Sunday, Oct. 22, 2006

Online Wisdom

By By Sally Stich

Whenever he needed advice while growing up in Yakima, Wash., Doug Meckelson always turned to his grandmother and favorite mentor, Revay Meckelson. She died in 1987, but he found similar sage counsel when he volunteered five years ago at a senior center in San Francisco. "As I listened to these elders," recalls Meckelson, 45, "I thought how great it'd be to set up a website where cybergrandparents could share their life experiences to help others, just as my grandmother had done with me."

Thus was born Elder Wisdom Circle (EWC), a group of volunteers 60 and older who offer advice on a variety of subjects to anyone who writes in seeking it. Its website, launched in 2001 with one advice giver, currently has about 600, most of whom find out about EWC through their senior centers or by word of mouth. They field about 3,500 letters a month, 35% of which come from young people in their teens to early 20s.

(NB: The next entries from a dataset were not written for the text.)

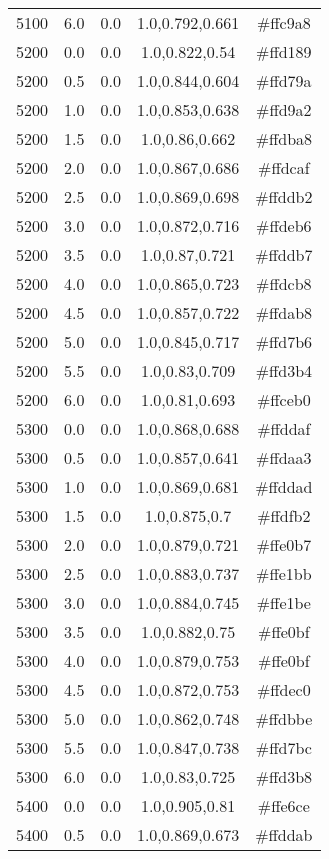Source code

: \begin{tabular}{ccccc}
5100 & 6.0 & 0.0 & 1.0,0.792,0.661 & \#ffc9a8 \\ 
5200 & 0.0 & 0.0 & 1.0,0.822,0.54 & \#ffd189 \\ 
5200 & 0.5 & 0.0 & 1.0,0.844,0.604 & \#ffd79a \\ 
5200 & 1.0 & 0.0 & 1.0,0.853,0.638 & \#ffd9a2 \\ 
5200 & 1.5 & 0.0 & 1.0,0.86,0.662 & \#ffdba8 \\ 
5200 & 2.0 & 0.0 & 1.0,0.867,0.686 & \#ffdcaf \\ 
5200 & 2.5 & 0.0 & 1.0,0.869,0.698 & \#ffddb2 \\ 
5200 & 3.0 & 0.0 & 1.0,0.872,0.716 & \#ffdeb6 \\ 
5200 & 3.5 & 0.0 & 1.0,0.87,0.721 & \#ffddb7 \\ 
5200 & 4.0 & 0.0 & 1.0,0.865,0.723 & \#ffdcb8 \\ 
5200 & 4.5 & 0.0 & 1.0,0.857,0.722 & \#ffdab8 \\ 
5200 & 5.0 & 0.0 & 1.0,0.845,0.717 & \#ffd7b6 \\ 
5200 & 5.5 & 0.0 & 1.0,0.83,0.709 & \#ffd3b4 \\ 
5200 & 6.0 & 0.0 & 1.0,0.81,0.693 & \#ffceb0 \\ 
5300 & 0.0 & 0.0 & 1.0,0.868,0.688 & \#ffddaf \\ 
5300 & 0.5 & 0.0 & 1.0,0.857,0.641 & \#ffdaa3 \\ 
5300 & 1.0 & 0.0 & 1.0,0.869,0.681 & \#ffddad \\ 
5300 & 1.5 & 0.0 & 1.0,0.875,0.7 & \#ffdfb2 \\ 
5300 & 2.0 & 0.0 & 1.0,0.879,0.721 & \#ffe0b7 \\ 
5300 & 2.5 & 0.0 & 1.0,0.883,0.737 & \#ffe1bb \\ 
5300 & 3.0 & 0.0 & 1.0,0.884,0.745 & \#ffe1be \\ 
5300 & 3.5 & 0.0 & 1.0,0.882,0.75 & \#ffe0bf \\ 
5300 & 4.0 & 0.0 & 1.0,0.879,0.753 & \#ffe0bf \\ 
5300 & 4.5 & 0.0 & 1.0,0.872,0.753 & \#ffdec0 \\ 
5300 & 5.0 & 0.0 & 1.0,0.862,0.748 & \#ffdbbe \\ 
5300 & 5.5 & 0.0 & 1.0,0.847,0.738 & \#ffd7bc \\ 
5300 & 6.0 & 0.0 & 1.0,0.83,0.725 & \#ffd3b8 \\ 
5400 & 0.0 & 0.0 & 1.0,0.905,0.81 & \#ffe6ce \\ 
5400 & 0.5 & 0.0 & 1.0,0.869,0.673 & \#ffddab \\ 

\end{tabular}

The volunteer mentors don't receive any counseling training, but they must fill out a questionnaire that seeks to determine how empathetic they are and if they can offer advice without being judgmental. Meckelson says the 50% who make it through that selection process are then encouraged to use common sense in responding to letters that come into the EWC website. The counselors read letters posted on the site and choose the ones they feel best equipped to handle. Once a letter has been selected, it's no longer available to other mentors to answer unless the advice seeker specifically asks for a second opinion. All letters of advice are reviewed by a committee of volunteers that makes sure that the issues are addressed and that no medical, legal or tax advice has been offered before the messages are e-mailed to the individuals who have requested help. Direct communication between the advice givers and recipients is discouraged. Says Meckelson: "This isn't a pen-pal site."

Retired government worker Helen Blanks, 67, of Sierra Vista, Ariz., discovered the EWC website by accident but now answers about seven to 10 letters a week. When she spotted a request from a young woman in an interracial relationship who wondered if love could conquer all--even family disapproval--Blanks knew she had to answer. The product of an interracial marriage, Blanks had experienced firsthand what challenges might lie ahead. "I told her how one set of my grandparents would have nothing to do with me," she says. "I asked if she and her boyfriend were strong enough to handle a relationship--as well as future children--that might not be accepted by everyone."

Meckelson estimates that "75% of our letters deal with relationship issues." The other 25%, he says, focus on issues like business, career and personal debt. The obvious question, of course, is why so many people would ask a perfect, and unseen, stranger for advice on such sensitive matters. Anonymity, for starters, says David M., 20, a college student who found EWC by going to Google and typing in "free advice." David, who prefers to remain anonymous, says overly critical parents are another factor causing young people to look for outside help. "My father has always been pretty tough on me," he says, "and I needed some advice from someone who's not invested in my future." His problem: a life filled with college classes, work, exercise, hanging out with friends--and so much procrastination that he was always stressed.

Did the advice help? Absolutely. "I learned the different ways I was sabotaging myself and how to break big tasks into small steps," he says. In fact, he even printed out the response and carries it with him in his backpack. "I was really impressed with how much effort went into addressing my issues," he says. "And I think I'm really starting to mature." Some cybergrandparent should be very proud.